I think it’s interesting, for historical context, that The Goblin didn’t set out to kidnap Gwen. She was just in the wrong place at the wrong time. Spidey begins frantically combing the city for The Goblin, until he finds him on top of the George Washington Bridge*.
They being to fight along the bridge, Spidey doing his best through his dizziness, the Goblin all the way off the deep end. Spidey manages to web him and wind up for a big hit…
As the Goblin falls to the water below, Spidey rushes up to where he had Gwen, but, well you know…
The Goblin helpfully counters that infamous “Snap!” sound effect by saying a fall like that would kill anyone before they hit the ground (For real tho?) and promises Spider-Man’s death will come ever more quickly.

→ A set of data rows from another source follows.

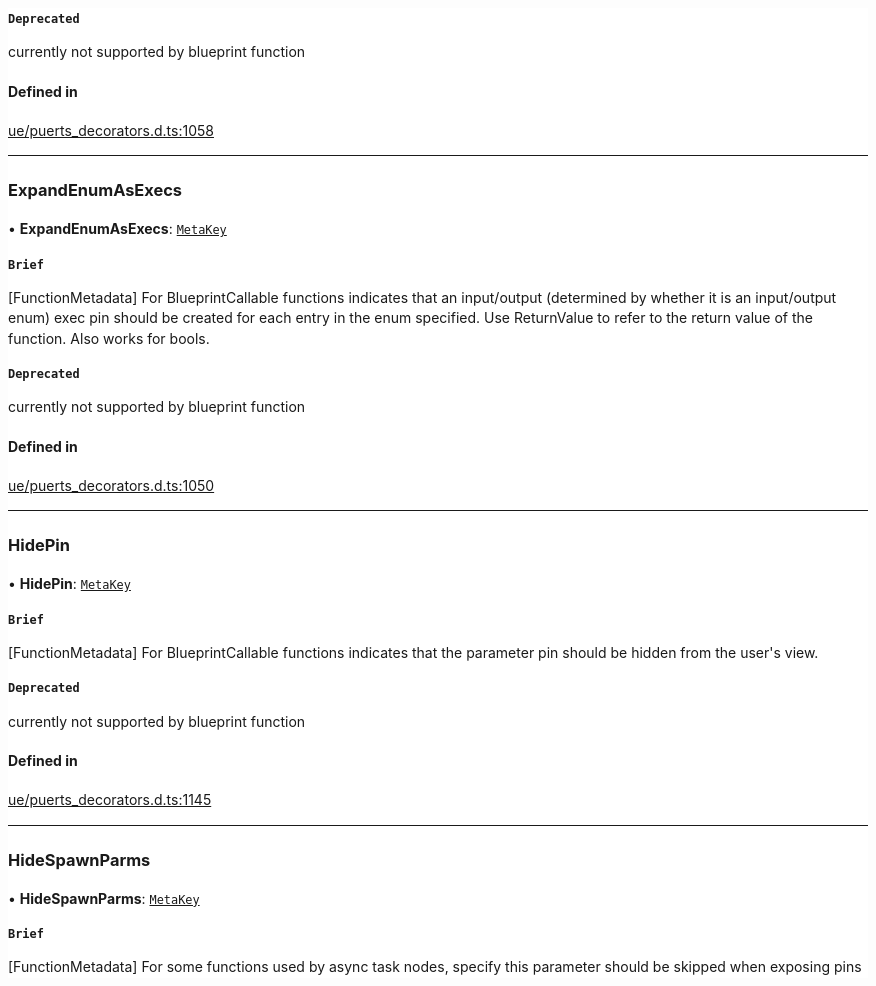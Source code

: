 **`Deprecated`**

currently not supported by blueprint function

#### Defined in

[ue/puerts_decorators.d.ts:1058](https://github.com/YugMetaverse/yug_typings/blob/b7d9b19/ue/puerts_decorators.d.ts#L1058)

___

### ExpandEnumAsExecs

• **ExpandEnumAsExecs**: [`MetaKey`](ue_puerts_decorators.ufunction.md#metakey)

**`Brief`**

[FunctionMetadata] For BlueprintCallable functions indicates that an input/output (determined by whether it is an input/output enum) exec pin should be created for each entry in the enum specified.
     Use ReturnValue to refer to the return value of the function. Also works for bools.

**`Deprecated`**

currently not supported by blueprint function

#### Defined in

[ue/puerts_decorators.d.ts:1050](https://github.com/YugMetaverse/yug_typings/blob/b7d9b19/ue/puerts_decorators.d.ts#L1050)

___

### HidePin

• **HidePin**: [`MetaKey`](ue_puerts_decorators.ufunction.md#metakey)

**`Brief`**

[FunctionMetadata] For BlueprintCallable functions indicates that the parameter pin should be hidden from the user's view.

**`Deprecated`**

currently not supported by blueprint function

#### Defined in

[ue/puerts_decorators.d.ts:1145](https://github.com/YugMetaverse/yug_typings/blob/b7d9b19/ue/puerts_decorators.d.ts#L1145)

___

### HideSpawnParms

• **HideSpawnParms**: [`MetaKey`](ue_puerts_decorators.ufunction.md#metakey)

**`Brief`**

[FunctionMetadata] For some functions used by async task nodes, specify this parameter should be skipped when exposing pins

And she’s gone. It’s hard to imagine what someone reading Spider-Man back then must’ve thought going into this. Seeing the cover, you’d probably guess Harry’s drug addiction might kill him, or maybe Aunt May would die in Doc Ock-related foul play. But Gwen? I doubt anyone saw that coming. Legend has it the response was so angry that Stan Lee told people he didn’t know they were doing this, even though he did, of course. That Gerry Conway managed to hang on to the Spidey job for another 28 issues is kind of surprising given the uproar, and a testament to Stan & Roy Thomas for backing their creatives.
This is, I guess, the earliest and maybe most infamous instance of what’s known as “fridging,” based on Gail Simone’s coining of the trope “women in refrigerators” to describe a hero’s girl getting killed as a plot device. I’m certainly not going to defend that choice. But the thing that strikes me the most, reading it in context for the first time, is Conway kept Peter & Gwen apart too much prior to this. Sure, sure, parting like that makes it even more sad or whatever, but in a way, the stakes of her death were lower than they could’ve been because these two have barely had a scene together in, what, over a year’s worth of issues? And when they have, their interactions have largely been conversations about Aunt May rather than evidence of their allegedly magical romance. The last time they did anything as a “date” was a repurposed Stan Lee comic from years prior, and even that was 5 months before this issue. Conway just didn’t give their relationship much consideration before ending it tragically. Compare this era to the run up to ASM 100. Their relationship had survived what seemed like an insurmountable difference, Peter was planning to propose and Gwen knew it… If she’d died then, man, that would’ve been twisting the knife. As infamous as this is, as shocking as Gwen’s death was, it almost seems like their relationship was sputtering out, anyway. It just feels like it could actually have had more gravitas. Maybe a weird thing to say about one of the most shocking events in superhero history, but… also feels true.
*Now, I’m no New Yorker, you could tell me any bridge was any other bridge and I would believe you, but from what I understand, in spite of the captions labeling this The George Washington Bridge, Gil & Johnny rendered The Brooklyn Bridge, which has led to some complexities over the years. Some people continued to call it the GW Bridge when referencing these events. Others started saying this happened on The Brooklyn Bridge. Does it matter? I dunno. Which would be more correct, what you’re told or what you see? I dunno. I would submit that, for the majority of the reading public who aren’t New Yorkers and wouldn’t be able to tell the difference, this happening on The GW Bridge is ironclad fact. But… I dunno. It seems worth a mention.